§ WHAT TO WORK ON
Search for the word "designed" in the entries. Each line that holds it should be copied.

§ SUPPLIED MATERIAL

##########

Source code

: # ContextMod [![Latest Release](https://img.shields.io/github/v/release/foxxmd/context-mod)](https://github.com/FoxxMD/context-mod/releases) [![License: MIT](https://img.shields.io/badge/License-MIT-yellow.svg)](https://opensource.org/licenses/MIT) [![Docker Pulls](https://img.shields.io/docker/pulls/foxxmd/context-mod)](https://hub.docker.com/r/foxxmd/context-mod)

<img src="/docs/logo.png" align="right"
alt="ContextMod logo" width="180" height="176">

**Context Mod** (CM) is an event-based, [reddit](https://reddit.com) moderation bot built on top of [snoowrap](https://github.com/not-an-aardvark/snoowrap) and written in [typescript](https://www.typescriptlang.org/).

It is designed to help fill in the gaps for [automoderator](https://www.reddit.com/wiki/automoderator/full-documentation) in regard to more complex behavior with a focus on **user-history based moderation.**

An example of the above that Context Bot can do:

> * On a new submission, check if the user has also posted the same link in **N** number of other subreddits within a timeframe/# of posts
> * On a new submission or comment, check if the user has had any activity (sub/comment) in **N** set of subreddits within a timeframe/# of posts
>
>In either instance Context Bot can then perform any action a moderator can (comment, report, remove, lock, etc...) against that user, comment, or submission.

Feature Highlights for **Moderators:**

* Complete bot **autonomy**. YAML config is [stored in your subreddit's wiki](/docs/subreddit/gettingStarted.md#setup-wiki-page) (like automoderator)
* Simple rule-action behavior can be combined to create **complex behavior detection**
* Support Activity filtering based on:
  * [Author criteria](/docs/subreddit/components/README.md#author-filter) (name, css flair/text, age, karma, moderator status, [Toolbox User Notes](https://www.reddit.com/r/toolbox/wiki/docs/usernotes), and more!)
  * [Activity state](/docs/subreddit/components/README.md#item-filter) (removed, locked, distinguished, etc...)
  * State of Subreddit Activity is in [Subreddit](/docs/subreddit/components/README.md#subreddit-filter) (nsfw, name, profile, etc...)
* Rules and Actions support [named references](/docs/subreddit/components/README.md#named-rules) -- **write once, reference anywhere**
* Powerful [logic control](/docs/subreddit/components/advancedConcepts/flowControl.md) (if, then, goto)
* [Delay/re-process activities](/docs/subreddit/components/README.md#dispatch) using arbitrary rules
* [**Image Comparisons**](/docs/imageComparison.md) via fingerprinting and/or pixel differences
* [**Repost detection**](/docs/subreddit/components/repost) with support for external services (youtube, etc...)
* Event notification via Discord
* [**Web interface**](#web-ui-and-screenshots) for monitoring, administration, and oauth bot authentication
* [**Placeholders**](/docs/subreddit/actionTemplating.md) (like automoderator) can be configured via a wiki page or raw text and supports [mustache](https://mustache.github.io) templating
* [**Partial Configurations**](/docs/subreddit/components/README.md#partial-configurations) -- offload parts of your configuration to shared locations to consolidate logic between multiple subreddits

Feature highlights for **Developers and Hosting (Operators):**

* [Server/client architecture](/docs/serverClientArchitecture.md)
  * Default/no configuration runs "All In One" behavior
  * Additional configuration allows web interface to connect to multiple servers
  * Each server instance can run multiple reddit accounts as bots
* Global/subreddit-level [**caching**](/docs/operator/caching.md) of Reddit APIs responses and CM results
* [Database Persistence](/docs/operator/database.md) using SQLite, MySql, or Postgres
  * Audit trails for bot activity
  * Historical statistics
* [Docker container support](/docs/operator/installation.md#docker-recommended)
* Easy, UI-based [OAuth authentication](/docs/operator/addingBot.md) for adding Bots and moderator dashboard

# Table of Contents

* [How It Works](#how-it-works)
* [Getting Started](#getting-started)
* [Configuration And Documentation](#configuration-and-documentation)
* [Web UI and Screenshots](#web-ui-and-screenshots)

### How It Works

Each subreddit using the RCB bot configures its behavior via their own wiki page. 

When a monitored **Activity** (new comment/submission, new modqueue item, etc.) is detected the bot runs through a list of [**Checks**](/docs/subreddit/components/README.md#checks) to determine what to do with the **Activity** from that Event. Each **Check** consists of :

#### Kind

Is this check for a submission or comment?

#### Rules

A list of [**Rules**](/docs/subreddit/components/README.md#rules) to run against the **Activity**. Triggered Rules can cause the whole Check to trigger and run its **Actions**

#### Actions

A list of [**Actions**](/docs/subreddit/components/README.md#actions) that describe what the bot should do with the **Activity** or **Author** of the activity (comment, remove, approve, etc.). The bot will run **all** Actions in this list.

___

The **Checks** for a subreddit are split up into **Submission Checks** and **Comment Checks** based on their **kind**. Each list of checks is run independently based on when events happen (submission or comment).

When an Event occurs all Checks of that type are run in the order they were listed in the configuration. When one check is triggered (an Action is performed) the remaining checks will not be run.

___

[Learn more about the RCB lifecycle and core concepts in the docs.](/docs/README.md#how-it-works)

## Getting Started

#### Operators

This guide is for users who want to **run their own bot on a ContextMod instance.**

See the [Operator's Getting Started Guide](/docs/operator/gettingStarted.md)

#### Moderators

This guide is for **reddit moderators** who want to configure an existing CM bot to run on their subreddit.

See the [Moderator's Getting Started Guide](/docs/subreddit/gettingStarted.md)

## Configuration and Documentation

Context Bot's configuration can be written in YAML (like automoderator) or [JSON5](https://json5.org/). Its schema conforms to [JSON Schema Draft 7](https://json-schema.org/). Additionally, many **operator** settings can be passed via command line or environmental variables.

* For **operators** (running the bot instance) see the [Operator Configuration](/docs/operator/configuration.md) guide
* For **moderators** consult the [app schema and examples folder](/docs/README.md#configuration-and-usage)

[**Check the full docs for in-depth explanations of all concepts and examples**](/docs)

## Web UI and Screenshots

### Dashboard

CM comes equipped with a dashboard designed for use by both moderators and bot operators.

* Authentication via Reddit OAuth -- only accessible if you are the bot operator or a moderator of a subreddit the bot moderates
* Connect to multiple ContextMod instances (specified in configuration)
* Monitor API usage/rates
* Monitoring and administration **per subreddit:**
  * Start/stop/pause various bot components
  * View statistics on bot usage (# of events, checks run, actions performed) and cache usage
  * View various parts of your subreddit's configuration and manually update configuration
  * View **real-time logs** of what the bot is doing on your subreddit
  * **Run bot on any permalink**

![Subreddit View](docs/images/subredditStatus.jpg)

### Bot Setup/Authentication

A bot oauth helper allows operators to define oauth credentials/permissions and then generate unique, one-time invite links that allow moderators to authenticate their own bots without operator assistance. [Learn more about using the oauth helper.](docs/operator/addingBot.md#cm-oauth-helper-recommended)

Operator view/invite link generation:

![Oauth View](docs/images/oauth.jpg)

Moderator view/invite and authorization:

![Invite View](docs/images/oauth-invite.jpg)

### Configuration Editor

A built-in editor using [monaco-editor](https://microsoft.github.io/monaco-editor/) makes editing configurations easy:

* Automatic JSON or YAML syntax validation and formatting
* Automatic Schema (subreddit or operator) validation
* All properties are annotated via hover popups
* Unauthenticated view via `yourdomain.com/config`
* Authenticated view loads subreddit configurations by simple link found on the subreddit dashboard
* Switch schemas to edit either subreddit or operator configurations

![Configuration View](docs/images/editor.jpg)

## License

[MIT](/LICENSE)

##########

§ WORKED SOLUTION
It is designed to help fill in the gaps for [automoderator](https://www.reddit.com/wiki/automoderator/full-documentation) in regard to more complex behavior with a focus on **user-history based moderation.**
CM comes equipped with a dashboard designed for use by both moderators and bot operators.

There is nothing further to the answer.